TASK BRIEF>
Set down the entries below exactly as written.

[Plain-text document sources]
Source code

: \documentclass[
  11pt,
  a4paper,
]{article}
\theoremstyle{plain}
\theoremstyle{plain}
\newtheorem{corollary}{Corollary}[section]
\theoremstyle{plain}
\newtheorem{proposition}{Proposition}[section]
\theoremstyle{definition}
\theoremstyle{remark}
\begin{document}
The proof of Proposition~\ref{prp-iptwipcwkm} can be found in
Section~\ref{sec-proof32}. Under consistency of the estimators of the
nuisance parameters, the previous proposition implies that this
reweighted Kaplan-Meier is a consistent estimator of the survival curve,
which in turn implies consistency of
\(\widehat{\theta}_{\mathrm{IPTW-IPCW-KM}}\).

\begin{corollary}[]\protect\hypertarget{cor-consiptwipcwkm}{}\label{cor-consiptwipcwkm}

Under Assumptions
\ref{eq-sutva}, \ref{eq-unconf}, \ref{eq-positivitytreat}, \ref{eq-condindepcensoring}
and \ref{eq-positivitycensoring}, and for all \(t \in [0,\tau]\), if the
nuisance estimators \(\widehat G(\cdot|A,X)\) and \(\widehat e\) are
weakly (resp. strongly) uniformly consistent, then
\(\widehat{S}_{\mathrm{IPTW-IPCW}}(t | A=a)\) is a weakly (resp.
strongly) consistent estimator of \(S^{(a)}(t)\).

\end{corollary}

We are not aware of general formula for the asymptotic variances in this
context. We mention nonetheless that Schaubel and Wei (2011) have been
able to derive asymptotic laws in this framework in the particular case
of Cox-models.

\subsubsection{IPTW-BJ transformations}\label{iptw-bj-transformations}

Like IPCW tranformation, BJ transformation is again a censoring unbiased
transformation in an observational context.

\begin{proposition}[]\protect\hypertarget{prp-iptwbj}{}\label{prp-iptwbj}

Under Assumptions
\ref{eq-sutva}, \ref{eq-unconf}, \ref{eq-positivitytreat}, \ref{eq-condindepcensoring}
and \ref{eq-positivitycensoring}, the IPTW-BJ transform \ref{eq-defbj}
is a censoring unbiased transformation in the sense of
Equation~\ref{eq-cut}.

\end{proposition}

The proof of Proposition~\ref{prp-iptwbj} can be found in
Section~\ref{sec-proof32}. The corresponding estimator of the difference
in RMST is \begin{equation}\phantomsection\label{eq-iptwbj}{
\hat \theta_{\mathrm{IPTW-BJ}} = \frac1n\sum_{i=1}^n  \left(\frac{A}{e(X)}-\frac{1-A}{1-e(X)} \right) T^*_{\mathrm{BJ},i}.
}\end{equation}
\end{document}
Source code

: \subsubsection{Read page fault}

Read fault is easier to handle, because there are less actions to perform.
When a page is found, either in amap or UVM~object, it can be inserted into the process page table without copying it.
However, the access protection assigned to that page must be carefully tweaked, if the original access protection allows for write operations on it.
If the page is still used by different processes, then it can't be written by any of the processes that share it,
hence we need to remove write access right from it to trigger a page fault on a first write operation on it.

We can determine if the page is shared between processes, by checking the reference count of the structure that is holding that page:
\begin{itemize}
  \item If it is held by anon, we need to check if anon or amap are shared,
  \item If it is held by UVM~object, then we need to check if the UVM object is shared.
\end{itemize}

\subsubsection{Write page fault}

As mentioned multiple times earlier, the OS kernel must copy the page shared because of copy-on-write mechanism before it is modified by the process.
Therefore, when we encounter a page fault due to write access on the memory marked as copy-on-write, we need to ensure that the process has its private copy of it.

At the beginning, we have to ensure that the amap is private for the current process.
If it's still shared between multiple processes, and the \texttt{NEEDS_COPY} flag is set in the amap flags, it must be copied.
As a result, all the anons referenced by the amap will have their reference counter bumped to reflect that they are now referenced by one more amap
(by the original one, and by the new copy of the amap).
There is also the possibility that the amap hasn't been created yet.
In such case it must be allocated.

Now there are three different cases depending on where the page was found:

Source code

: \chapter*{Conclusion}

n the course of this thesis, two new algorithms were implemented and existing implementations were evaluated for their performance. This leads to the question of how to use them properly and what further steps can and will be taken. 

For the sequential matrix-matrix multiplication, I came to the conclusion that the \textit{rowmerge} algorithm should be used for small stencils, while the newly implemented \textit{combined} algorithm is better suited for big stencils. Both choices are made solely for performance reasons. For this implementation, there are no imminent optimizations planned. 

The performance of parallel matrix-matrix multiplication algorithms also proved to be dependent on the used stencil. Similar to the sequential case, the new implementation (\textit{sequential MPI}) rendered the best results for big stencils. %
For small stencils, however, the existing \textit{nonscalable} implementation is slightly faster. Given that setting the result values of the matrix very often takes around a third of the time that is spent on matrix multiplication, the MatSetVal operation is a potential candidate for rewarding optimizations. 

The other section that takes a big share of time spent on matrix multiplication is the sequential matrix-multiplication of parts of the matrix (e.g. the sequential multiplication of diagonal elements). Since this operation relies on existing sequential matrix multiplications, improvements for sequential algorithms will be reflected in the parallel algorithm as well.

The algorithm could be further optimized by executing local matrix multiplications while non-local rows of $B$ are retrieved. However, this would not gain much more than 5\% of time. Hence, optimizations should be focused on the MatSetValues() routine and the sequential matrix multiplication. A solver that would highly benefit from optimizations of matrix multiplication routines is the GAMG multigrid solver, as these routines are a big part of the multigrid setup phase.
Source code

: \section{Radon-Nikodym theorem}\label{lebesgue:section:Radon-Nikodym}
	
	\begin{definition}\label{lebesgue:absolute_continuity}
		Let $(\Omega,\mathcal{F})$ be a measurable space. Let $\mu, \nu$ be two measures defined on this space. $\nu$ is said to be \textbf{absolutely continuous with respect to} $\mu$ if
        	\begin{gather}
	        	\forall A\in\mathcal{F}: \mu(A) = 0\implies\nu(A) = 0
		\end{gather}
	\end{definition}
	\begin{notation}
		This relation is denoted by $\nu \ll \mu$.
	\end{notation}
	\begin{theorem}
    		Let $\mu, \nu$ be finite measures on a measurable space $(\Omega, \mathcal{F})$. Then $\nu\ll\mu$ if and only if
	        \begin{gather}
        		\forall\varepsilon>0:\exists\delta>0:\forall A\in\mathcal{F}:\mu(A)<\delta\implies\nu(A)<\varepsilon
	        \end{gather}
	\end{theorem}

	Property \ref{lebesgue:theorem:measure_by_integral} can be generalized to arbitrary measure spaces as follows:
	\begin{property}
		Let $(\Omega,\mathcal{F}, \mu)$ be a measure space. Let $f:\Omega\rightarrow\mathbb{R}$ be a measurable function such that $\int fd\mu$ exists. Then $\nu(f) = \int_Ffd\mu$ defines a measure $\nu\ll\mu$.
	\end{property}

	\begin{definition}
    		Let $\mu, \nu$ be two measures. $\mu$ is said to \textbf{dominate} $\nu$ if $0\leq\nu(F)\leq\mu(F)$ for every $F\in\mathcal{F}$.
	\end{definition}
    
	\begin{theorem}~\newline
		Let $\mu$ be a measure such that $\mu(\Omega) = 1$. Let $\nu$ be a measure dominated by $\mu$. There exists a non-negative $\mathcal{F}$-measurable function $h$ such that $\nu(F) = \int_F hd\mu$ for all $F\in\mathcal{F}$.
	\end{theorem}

RESPONSE FOR THIS EXERCISE>
Source code

: \documentclass[
  11pt,
  a4paper,
]{article}
\theoremstyle{plain}
\theoremstyle{plain}
\newtheorem{corollary}{Corollary}[section]
\theoremstyle{plain}
\newtheorem{proposition}{Proposition}[section]
\theoremstyle{definition}
\theoremstyle{remark}
\begin{document}
The proof of Proposition~\ref{prp-iptwipcwkm} can be found in
Section~\ref{sec-proof32}. Under consistency of the estimators of the
nuisance parameters, the previous proposition implies that this
reweighted Kaplan-Meier is a consistent estimator of the survival curve,
which in turn implies consistency of
\(\widehat{\theta}_{\mathrm{IPTW-IPCW-KM}}\).

\begin{corollary}[]\protect\hypertarget{cor-consiptwipcwkm}{}\label{cor-consiptwipcwkm}

Under Assumptions
\ref{eq-sutva}, \ref{eq-unconf}, \ref{eq-positivitytreat}, \ref{eq-condindepcensoring}
and \ref{eq-positivitycensoring}, and for all \(t \in [0,\tau]\), if the
nuisance estimators \(\widehat G(\cdot|A,X)\) and \(\widehat e\) are
weakly (resp. strongly) uniformly consistent, then
\(\widehat{S}_{\mathrm{IPTW-IPCW}}(t | A=a)\) is a weakly (resp.
strongly) consistent estimator of \(S^{(a)}(t)\).

\end{corollary}

We are not aware of general formula for the asymptotic variances in this
context. We mention nonetheless that Schaubel and Wei (2011) have been
able to derive asymptotic laws in this framework in the particular case
of Cox-models.

\subsubsection{IPTW-BJ transformations}\label{iptw-bj-transformations}

Like IPCW tranformation, BJ transformation is again a censoring unbiased
transformation in an observational context.

\begin{proposition}[]\protect\hypertarget{prp-iptwbj}{}\label{prp-iptwbj}

Under Assumptions
\ref{eq-sutva}, \ref{eq-unconf}, \ref{eq-positivitytreat}, \ref{eq-condindepcensoring}
and \ref{eq-positivitycensoring}, the IPTW-BJ transform \ref{eq-defbj}
is a censoring unbiased transformation in the sense of
Equation~\ref{eq-cut}.

\end{proposition}

The proof of Proposition~\ref{prp-iptwbj} can be found in
Section~\ref{sec-proof32}. The corresponding estimator of the difference
in RMST is \begin{equation}\phantomsection\label{eq-iptwbj}{
\hat \theta_{\mathrm{IPTW-BJ}} = \frac1n\sum_{i=1}^n  \left(\frac{A}{e(X)}-\frac{1-A}{1-e(X)} \right) T^*_{\mathrm{BJ},i}.
}\end{equation}
\end{document}
Source code

: \subsubsection{Read page fault}

Read fault is easier to handle, because there are less actions to perform.
When a page is found, either in amap or UVM~object, it can be inserted into the process page table without copying it.
However, the access protection assigned to that page must be carefully tweaked, if the original access protection allows for write operations on it.
If the page is still used by different processes, then it can't be written by any of the processes that share it,
hence we need to remove write access right from it to trigger a page fault on a first write operation on it.

We can determine if the page is shared between processes, by checking the reference count of the structure that is holding that page:
\begin{itemize}
  \item If it is held by anon, we need to check if anon or amap are shared,
  \item If it is held by UVM~object, then we need to check if the UVM object is shared.
\end{itemize}

\subsubsection{Write page fault}

As mentioned multiple times earlier, the OS kernel must copy the page shared because of copy-on-write mechanism before it is modified by the process.
Therefore, when we encounter a page fault due to write access on the memory marked as copy-on-write, we need to ensure that the process has its private copy of it.

At the beginning, we have to ensure that the amap is private for the current process.
If it's still shared between multiple processes, and the \texttt{NEEDS_COPY} flag is set in the amap flags, it must be copied.
As a result, all the anons referenced by the amap will have their reference counter bumped to reflect that they are now referenced by one more amap
(by the original one, and by the new copy of the amap).
There is also the possibility that the amap hasn't been created yet.
In such case it must be allocated.

Now there are three different cases depending on where the page was found:

Source code

: \chapter*{Conclusion}

n the course of this thesis, two new algorithms were implemented and existing implementations were evaluated for their performance. This leads to the question of how to use them properly and what further steps can and will be taken. 

For the sequential matrix-matrix multiplication, I came to the conclusion that the \textit{rowmerge} algorithm should be used for small stencils, while the newly implemented \textit{combined} algorithm is better suited for big stencils. Both choices are made solely for performance reasons. For this implementation, there are no imminent optimizations planned. 

The performance of parallel matrix-matrix multiplication algorithms also proved to be dependent on the used stencil. Similar to the sequential case, the new implementation (\textit{sequential MPI}) rendered the best results for big stencils. %
For small stencils, however, the existing \textit{nonscalable} implementation is slightly faster. Given that setting the result values of the matrix very often takes around a third of the time that is spent on matrix multiplication, the MatSetVal operation is a potential candidate for rewarding optimizations. 

The other section that takes a big share of time spent on matrix multiplication is the sequential matrix-multiplication of parts of the matrix (e.g. the sequential multiplication of diagonal elements). Since this operation relies on existing sequential matrix multiplications, improvements for sequential algorithms will be reflected in the parallel algorithm as well.

The algorithm could be further optimized by executing local matrix multiplications while non-local rows of $B$ are retrieved. However, this would not gain much more than 5\% of time. Hence, optimizations should be focused on the MatSetValues() routine and the sequential matrix multiplication. A solver that would highly benefit from optimizations of matrix multiplication routines is the GAMG multigrid solver, as these routines are a big part of the multigrid setup phase.
Source code

: \section{Radon-Nikodym theorem}\label{lebesgue:section:Radon-Nikodym}
	
	\begin{definition}\label{lebesgue:absolute_continuity}
		Let $(\Omega,\mathcal{F})$ be a measurable space. Let $\mu, \nu$ be two measures defined on this space. $\nu$ is said to be \textbf{absolutely continuous with respect to} $\mu$ if
        	\begin{gather}
	        	\forall A\in\mathcal{F}: \mu(A) = 0\implies\nu(A) = 0
		\end{gather}
	\end{definition}
	\begin{notation}
		This relation is denoted by $\nu \ll \mu$.
	\end{notation}
	\begin{theorem}
    		Let $\mu, \nu$ be finite measures on a measurable space $(\Omega, \mathcal{F})$. Then $\nu\ll\mu$ if and only if
	        \begin{gather}
        		\forall\varepsilon>0:\exists\delta>0:\forall A\in\mathcal{F}:\mu(A)<\delta\implies\nu(A)<\varepsilon
	        \end{gather}
	\end{theorem}

	Property \ref{lebesgue:theorem:measure_by_integral} can be generalized to arbitrary measure spaces as follows:
	\begin{property}
		Let $(\Omega,\mathcal{F}, \mu)$ be a measure space. Let $f:\Omega\rightarrow\mathbb{R}$ be a measurable function such that $\int fd\mu$ exists. Then $\nu(f) = \int_Ffd\mu$ defines a measure $\nu\ll\mu$.
	\end{property}

	\begin{definition}
    		Let $\mu, \nu$ be two measures. $\mu$ is said to \textbf{dominate} $\nu$ if $0\leq\nu(F)\leq\mu(F)$ for every $F\in\mathcal{F}$.
	\end{definition}
    
	\begin{theorem}~\newline
		Let $\mu$ be a measure such that $\mu(\Omega) = 1$. Let $\nu$ be a measure dominated by $\mu$. There exists a non-negative $\mathcal{F}$-measurable function $h$ such that $\nu(F) = \int_F hd\mu$ for all $F\in\mathcal{F}$.
	\end{theorem}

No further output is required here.